(Collected data)
::::
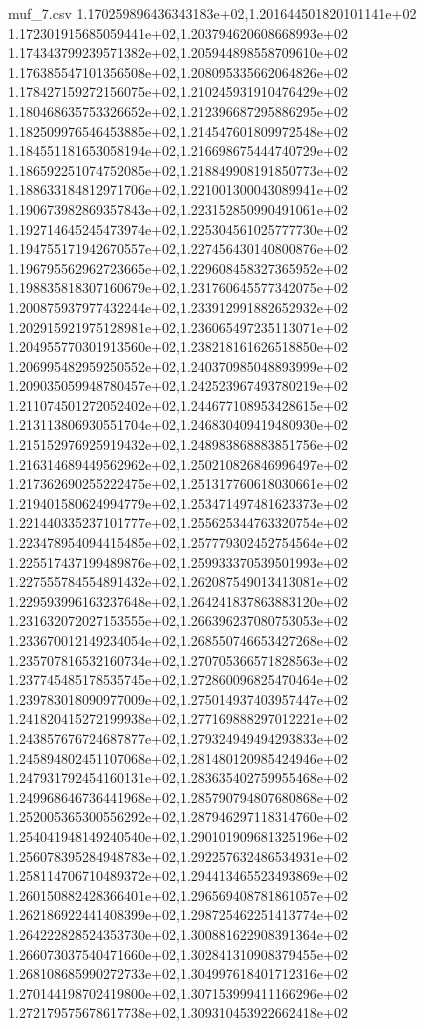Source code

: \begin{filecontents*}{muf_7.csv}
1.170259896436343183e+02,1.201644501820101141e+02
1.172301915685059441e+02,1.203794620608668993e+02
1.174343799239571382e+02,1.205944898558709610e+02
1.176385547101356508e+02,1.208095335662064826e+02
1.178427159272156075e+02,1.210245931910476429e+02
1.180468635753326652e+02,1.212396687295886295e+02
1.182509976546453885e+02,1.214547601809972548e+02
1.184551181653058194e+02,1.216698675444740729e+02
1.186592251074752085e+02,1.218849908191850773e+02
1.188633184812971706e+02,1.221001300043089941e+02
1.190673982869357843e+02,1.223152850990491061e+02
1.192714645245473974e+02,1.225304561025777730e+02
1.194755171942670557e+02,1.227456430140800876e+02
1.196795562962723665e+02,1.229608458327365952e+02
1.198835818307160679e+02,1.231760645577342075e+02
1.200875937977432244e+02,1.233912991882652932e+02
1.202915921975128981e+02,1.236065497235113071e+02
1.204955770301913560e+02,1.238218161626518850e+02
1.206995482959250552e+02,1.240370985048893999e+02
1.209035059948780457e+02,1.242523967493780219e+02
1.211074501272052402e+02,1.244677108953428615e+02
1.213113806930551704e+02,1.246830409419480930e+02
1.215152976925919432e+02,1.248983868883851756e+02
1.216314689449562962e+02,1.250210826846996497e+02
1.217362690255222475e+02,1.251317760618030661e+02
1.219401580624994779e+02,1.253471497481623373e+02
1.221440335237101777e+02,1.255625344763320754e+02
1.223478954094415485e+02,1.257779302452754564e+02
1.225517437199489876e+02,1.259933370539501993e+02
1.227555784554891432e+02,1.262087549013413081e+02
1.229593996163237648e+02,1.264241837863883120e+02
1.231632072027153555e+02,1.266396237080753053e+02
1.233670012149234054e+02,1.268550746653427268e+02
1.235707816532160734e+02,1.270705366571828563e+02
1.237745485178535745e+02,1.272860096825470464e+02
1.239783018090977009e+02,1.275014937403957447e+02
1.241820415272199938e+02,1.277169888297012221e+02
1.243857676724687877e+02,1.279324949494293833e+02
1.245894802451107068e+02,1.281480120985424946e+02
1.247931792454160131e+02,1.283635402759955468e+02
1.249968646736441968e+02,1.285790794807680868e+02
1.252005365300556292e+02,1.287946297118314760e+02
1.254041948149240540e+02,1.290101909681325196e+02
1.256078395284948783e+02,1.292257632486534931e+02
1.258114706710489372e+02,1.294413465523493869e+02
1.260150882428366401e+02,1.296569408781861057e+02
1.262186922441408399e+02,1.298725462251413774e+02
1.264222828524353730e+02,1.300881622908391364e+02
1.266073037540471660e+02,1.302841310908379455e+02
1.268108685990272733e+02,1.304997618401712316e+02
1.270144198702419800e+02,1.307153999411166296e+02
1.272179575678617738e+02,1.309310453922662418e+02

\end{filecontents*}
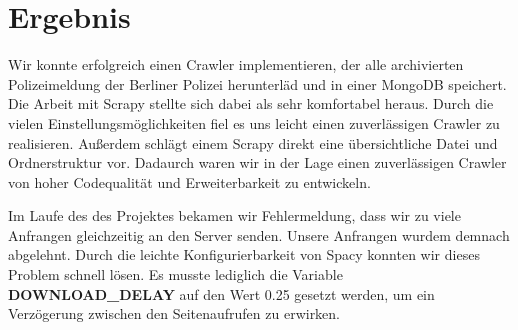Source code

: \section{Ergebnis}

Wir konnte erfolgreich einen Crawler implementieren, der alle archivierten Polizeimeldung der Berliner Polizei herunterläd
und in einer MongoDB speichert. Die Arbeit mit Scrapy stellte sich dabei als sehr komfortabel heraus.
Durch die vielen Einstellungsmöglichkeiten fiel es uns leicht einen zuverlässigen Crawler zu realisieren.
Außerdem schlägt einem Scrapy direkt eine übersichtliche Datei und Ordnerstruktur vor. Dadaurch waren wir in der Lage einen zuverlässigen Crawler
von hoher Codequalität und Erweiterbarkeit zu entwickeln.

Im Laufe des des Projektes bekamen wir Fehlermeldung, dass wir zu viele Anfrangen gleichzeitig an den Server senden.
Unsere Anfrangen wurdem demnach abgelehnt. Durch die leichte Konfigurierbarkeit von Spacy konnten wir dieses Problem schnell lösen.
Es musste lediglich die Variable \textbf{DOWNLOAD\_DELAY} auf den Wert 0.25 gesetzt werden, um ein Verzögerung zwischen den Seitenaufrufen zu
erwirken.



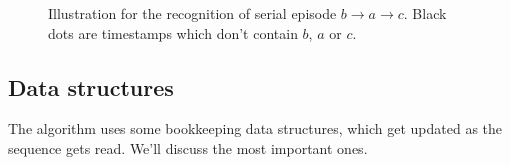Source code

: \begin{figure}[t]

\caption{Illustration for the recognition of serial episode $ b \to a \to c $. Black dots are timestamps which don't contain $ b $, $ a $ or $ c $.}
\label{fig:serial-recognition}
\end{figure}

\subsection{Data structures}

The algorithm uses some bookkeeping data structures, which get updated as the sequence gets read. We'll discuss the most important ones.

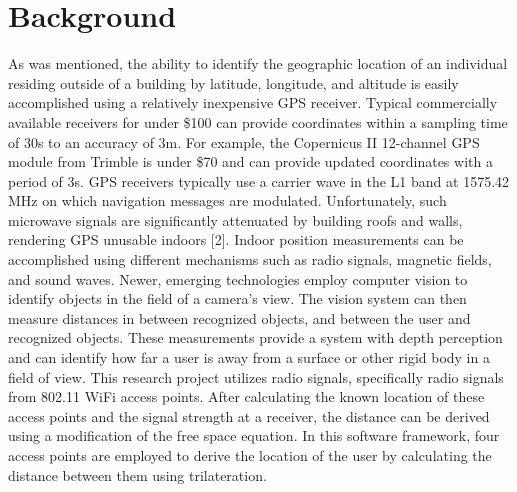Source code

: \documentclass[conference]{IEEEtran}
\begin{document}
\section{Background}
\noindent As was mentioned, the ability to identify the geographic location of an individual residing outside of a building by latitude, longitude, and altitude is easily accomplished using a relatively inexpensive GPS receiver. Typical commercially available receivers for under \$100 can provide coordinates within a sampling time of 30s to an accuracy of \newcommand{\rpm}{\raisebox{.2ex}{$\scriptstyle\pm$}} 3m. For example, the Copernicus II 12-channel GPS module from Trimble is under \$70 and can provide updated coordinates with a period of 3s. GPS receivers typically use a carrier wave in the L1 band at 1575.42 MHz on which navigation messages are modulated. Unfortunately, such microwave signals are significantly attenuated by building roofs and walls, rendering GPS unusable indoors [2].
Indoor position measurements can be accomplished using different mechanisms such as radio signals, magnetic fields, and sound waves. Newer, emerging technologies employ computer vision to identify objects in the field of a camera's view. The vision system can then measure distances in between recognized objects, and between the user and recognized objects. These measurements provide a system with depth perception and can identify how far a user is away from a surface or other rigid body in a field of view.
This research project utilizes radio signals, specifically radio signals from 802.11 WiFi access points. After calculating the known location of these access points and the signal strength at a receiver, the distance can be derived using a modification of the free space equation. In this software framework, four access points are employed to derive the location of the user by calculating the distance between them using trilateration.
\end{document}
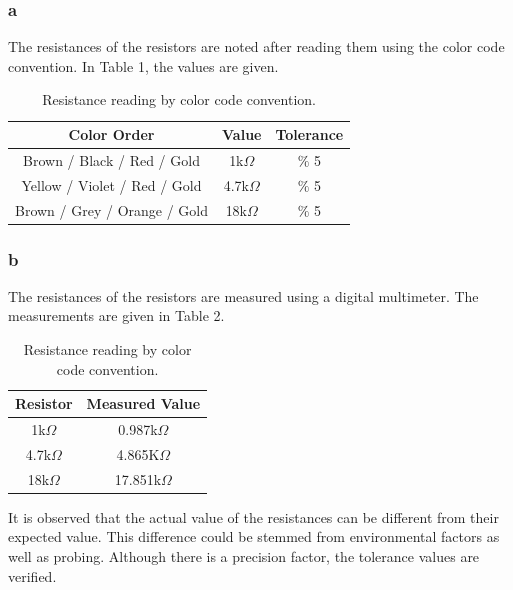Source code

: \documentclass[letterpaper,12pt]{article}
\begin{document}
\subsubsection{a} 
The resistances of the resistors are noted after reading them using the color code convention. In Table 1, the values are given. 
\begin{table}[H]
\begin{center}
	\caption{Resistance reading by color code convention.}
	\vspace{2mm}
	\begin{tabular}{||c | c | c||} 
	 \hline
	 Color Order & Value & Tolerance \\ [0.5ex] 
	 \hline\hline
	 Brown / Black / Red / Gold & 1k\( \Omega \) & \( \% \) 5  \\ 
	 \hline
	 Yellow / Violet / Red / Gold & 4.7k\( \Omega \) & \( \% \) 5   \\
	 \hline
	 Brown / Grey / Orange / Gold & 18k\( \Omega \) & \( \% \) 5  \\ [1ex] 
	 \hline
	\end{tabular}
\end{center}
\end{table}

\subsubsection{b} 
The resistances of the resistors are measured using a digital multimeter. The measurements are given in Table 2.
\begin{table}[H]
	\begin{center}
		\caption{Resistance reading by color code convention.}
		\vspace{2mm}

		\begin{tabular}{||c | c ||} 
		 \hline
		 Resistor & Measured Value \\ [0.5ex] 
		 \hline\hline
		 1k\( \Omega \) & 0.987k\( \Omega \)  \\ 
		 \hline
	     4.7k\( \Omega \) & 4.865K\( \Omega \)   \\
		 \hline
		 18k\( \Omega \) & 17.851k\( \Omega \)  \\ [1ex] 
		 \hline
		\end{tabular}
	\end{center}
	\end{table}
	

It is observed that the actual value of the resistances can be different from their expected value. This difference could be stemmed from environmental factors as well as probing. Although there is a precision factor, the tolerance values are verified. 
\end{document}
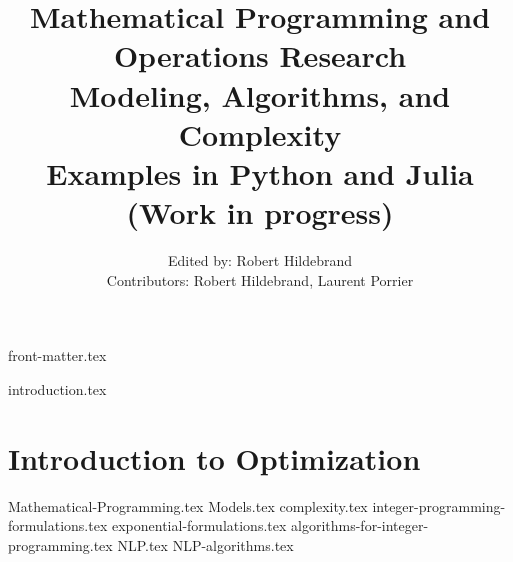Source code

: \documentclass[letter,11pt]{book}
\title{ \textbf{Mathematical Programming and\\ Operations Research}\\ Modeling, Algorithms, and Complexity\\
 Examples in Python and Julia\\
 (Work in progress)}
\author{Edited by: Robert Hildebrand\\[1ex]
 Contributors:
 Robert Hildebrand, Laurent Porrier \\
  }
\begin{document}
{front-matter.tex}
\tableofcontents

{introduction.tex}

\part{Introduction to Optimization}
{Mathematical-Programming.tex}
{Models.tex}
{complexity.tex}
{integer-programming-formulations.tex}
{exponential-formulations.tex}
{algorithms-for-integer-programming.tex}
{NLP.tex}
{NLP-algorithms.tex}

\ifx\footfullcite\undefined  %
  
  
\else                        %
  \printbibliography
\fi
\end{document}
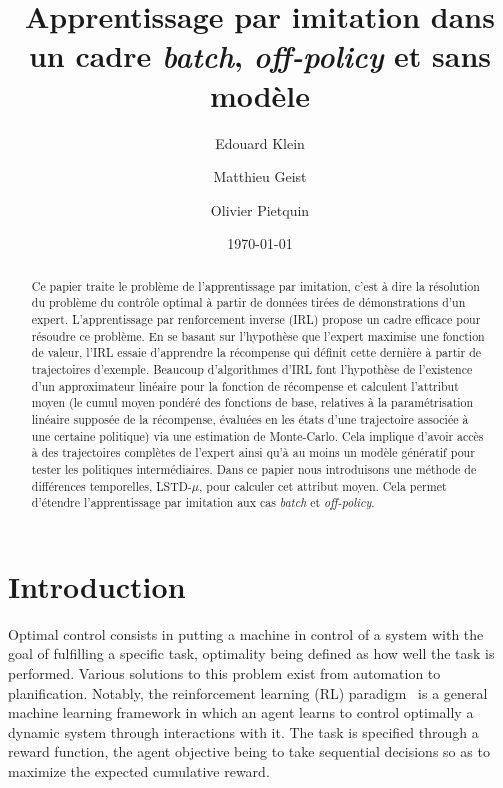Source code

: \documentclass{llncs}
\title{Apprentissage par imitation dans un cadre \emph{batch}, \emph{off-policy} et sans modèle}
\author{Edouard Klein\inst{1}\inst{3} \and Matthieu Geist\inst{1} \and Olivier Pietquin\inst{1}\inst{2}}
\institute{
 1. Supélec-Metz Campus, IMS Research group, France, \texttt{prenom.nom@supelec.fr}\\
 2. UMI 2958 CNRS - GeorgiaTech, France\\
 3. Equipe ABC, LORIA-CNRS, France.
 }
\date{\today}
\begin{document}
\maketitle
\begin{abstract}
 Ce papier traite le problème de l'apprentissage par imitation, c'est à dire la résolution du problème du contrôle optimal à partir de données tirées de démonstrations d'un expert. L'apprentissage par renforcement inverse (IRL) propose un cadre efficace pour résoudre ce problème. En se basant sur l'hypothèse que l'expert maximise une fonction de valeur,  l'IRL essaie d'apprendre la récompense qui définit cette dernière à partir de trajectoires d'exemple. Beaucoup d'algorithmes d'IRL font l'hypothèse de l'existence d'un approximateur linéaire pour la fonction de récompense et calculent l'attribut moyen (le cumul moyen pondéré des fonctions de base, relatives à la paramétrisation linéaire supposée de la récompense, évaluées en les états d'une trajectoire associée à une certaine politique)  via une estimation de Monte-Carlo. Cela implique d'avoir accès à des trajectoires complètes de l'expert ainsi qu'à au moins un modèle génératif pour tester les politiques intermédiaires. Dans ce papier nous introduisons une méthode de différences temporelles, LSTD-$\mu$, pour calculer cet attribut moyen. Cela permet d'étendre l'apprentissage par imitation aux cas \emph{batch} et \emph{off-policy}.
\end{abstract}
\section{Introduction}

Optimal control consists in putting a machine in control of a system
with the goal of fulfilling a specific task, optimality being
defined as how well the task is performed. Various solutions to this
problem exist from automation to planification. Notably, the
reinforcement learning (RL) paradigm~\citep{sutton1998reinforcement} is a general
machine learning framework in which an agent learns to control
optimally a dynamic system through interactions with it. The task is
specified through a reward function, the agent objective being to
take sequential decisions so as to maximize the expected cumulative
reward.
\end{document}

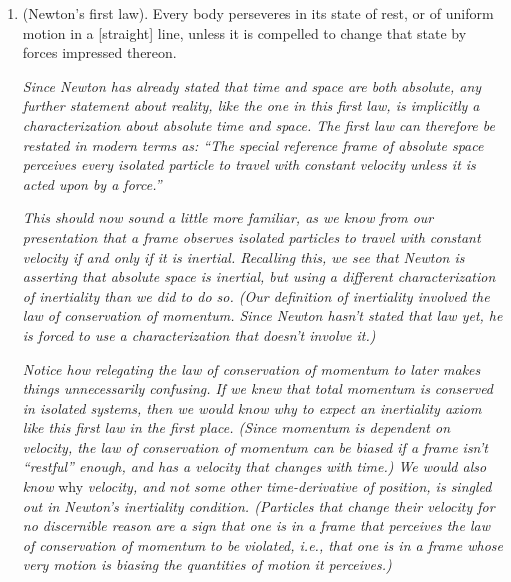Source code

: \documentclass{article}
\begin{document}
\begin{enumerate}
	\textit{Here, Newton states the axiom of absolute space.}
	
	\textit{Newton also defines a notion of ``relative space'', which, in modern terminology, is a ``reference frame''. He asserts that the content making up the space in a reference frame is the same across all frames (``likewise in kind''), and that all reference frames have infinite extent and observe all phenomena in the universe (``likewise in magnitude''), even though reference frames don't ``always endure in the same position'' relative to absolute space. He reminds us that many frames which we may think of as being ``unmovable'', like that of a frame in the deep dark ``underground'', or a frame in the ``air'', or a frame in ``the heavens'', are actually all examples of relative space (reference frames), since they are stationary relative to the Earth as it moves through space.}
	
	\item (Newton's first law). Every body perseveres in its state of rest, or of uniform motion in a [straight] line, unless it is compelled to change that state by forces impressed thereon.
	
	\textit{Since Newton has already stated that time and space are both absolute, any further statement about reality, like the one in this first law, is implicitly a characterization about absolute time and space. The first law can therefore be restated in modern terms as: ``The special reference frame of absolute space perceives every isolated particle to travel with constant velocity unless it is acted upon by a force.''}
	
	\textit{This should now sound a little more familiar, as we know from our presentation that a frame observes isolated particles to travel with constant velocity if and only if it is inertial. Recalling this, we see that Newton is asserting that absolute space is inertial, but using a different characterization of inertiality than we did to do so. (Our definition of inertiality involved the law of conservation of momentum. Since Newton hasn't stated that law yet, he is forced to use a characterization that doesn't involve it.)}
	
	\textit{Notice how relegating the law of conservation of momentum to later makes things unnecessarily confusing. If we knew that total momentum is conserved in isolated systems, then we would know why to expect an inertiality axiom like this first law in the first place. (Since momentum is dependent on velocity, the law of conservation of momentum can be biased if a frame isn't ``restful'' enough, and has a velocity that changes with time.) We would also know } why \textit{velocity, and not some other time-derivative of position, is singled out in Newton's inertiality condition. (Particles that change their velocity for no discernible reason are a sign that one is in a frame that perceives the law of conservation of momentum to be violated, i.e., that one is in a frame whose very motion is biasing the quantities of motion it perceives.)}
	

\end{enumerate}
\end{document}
::::
YOUR INSTRUCTIONS: Collect the complete line wherever the string "motion" appears in the records.

TASK OUTPUT:
	\item (Newton's first law). Every body perseveres in its state of rest, or of uniform motion in a [straight] line, unless it is compelled to change that state by forces impressed thereon.
	\textit{Notice how relegating the law of conservation of momentum to later makes things unnecessarily confusing. If we knew that total momentum is conserved in isolated systems, then we would know why to expect an inertiality axiom like this first law in the first place. (Since momentum is dependent on velocity, the law of conservation of momentum can be biased if a frame isn't ``restful'' enough, and has a velocity that changes with time.) We would also know } why \textit{velocity, and not some other time-derivative of position, is singled out in Newton's inertiality condition. (Particles that change their velocity for no discernible reason are a sign that one is in a frame that perceives the law of conservation of momentum to be violated, i.e., that one is in a frame whose very motion is biasing the quantities of motion it perceives.)}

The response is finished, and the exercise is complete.